Hello beautiful people!
Let’s get paid!
One of the many reasons I encourage creatives to become producers is to level the playing field. Another is to make the “I can walk away at any time” factor at least an option. To make the convo about money one that doesn’t cause you ridiculous stress and anxiety.
Today may challenge your baseline of enoughness so let’s dig into that little bit of goodness first.
As we all know, there’s great disparity between the “copy, credit, meals” stage and the level at which celebs land deals for $10M a picture or live as series leads with producer credits, thereby earning many many many millions of dollars over time. That’s obvious. What’s perceived as less drastic is the gap between what life is like for the working actor earning overscale wages and the $125/day actor who’s nowhere close to dropping the survival job just yet. But if you’re living the CCM to $125/day reality, those $1000 co-star days and the $10K guest-star gigs seem way far out there, maybe even forever just out of your reach.
The way we move more quickly from the “I’ll work for free” to the “Fuck you; pay me” stage of our careers involves two steps.
- Moving as high up the enoughness scale as possible and living pretty far up there (#BigOl5 or very close) on the daily.
- Not being afraid to talk about money. Ever.
Shift to this way of thinking: Identifying the collective of people most likely to be excited by what I offer (targeting) and being sure my message is clear and focused (branding) does not mean I’m less of an artist. Nor does getting paid for what I’ve created. Getting paid means I’m a professional artist. (Tweet it.)
Click to watch the Mike Monteiro talk to creatives that inspired this print. Especially my non-showbiz creatives! This is gold. The value of getting specific, of having a contract, of hiring an attorney is made *so* clear in this vid.
Producers are always going to try and keep costs down. We can’t fault them for that! Our ability to insist upon having an exchange of value for value — which, as you recall from Day 9 is ALL getting paid *is* — is what’s required first. Our self-worth informs our net-worth! Anything that is of value deserves to be shared with the world. Once we stop buying into the idea that who we are is never enough, that branding is dirty, that marketing is manipulative, and that getting paid for our storytelling abilities is tacky, we can begin to see the wage gap lessen.
Of course, being able to have powerful conversations about issues surrounding money involves not only the enoughness we’ve been fortifying for many weeks now, but also fluency with what contracts are about. That means reading contracts. Every word. Asking questions about what certain clauses and terms mean before you’re in a position to have to negotiate quickly on any of these points. Getting pay-or-play worked into your deals (so you get paid even if the project doesn’t happen). Hitting the SAGindie low-budget contracts workshops in LA or NY (and no, you don’t have to be a union member to hit these, since they’re created for producers). Even going to the trouble of scheduling a visit TO one of these large markets to get to hit one of these workshops would be an empowering move. Skyping, Zooming, or FaceTiming with your LA-based or NY-based ninja accountability buddy after he or she attends one of these is a great runner-up. Reading first-hand accounts from #SMFAninjas all over the internet as they post about these events is a bare minimum.

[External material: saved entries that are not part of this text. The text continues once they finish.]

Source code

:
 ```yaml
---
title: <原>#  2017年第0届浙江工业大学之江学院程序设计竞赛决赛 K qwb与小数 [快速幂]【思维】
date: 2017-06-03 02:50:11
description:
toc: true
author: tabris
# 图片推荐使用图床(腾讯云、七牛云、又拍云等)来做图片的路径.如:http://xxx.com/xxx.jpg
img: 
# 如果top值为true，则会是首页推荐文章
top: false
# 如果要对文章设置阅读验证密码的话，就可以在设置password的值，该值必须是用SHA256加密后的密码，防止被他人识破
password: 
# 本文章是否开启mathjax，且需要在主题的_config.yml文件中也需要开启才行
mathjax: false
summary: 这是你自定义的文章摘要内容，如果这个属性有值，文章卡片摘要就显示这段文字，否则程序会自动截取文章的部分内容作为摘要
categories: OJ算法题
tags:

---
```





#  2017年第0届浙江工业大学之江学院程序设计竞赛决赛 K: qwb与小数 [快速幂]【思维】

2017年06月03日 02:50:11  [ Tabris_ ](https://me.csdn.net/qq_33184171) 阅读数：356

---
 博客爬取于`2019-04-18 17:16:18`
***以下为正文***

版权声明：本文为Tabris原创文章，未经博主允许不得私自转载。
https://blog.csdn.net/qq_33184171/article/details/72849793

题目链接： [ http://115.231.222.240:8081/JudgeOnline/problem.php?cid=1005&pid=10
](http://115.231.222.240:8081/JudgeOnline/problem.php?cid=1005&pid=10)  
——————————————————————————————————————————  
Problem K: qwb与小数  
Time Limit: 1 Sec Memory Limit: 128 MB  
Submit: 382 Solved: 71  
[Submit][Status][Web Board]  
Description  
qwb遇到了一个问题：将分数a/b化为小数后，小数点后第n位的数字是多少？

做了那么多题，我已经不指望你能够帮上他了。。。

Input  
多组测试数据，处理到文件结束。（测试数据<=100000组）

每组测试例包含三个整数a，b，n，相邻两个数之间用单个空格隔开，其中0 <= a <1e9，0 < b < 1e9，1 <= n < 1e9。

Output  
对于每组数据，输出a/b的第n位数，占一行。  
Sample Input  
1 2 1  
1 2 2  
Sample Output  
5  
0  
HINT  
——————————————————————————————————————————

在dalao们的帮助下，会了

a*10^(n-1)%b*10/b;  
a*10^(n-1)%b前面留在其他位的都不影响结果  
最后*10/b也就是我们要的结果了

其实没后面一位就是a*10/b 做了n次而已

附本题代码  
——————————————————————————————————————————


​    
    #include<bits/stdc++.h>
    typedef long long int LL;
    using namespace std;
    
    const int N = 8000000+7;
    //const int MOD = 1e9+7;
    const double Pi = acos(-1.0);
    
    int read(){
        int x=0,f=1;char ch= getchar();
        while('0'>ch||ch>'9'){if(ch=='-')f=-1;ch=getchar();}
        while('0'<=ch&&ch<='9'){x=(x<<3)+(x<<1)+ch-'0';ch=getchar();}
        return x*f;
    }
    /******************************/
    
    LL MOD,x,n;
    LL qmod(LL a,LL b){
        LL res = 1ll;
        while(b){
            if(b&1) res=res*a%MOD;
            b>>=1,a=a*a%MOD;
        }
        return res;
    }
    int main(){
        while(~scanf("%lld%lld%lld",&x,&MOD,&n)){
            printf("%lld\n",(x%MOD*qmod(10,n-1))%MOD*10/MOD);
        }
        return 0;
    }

Read that last bit again. Because this work is NEVER done. Right now, you may think that when you regularly get $10K/wk. for your consistent guest-star work, you’ll have no money issues. Truth is, the same enoughness issues that caused friction as you moved from copy-credit-meals to $125/day still exist when you’re trying to go from a $10K/wk. guest-star to a $50K per episode series regular.
Should you be agentless, consider that sometimes the most ninja move you can make when you’re offered a role is bringing your contract to a very well-targeted agent, asking them to help you negotiate your deal. You just brought them free commission, showed them you’re a booker on your own, and — if your targeting was on-point — you’ve initiated a convo with someone who will happily help you out with this deal and take you on from there! But don’t come at ’em all “babe in the woods,” here! Really know what you want out of the deal (there’s that fluency in speaking contract terminology, yo) and then ask for a pro to give it a once-over on your behalf. If you’re not ready to do this with an agent but you’re a union member, your union rep will look over any contract you’re presented to be sure there are no red flags!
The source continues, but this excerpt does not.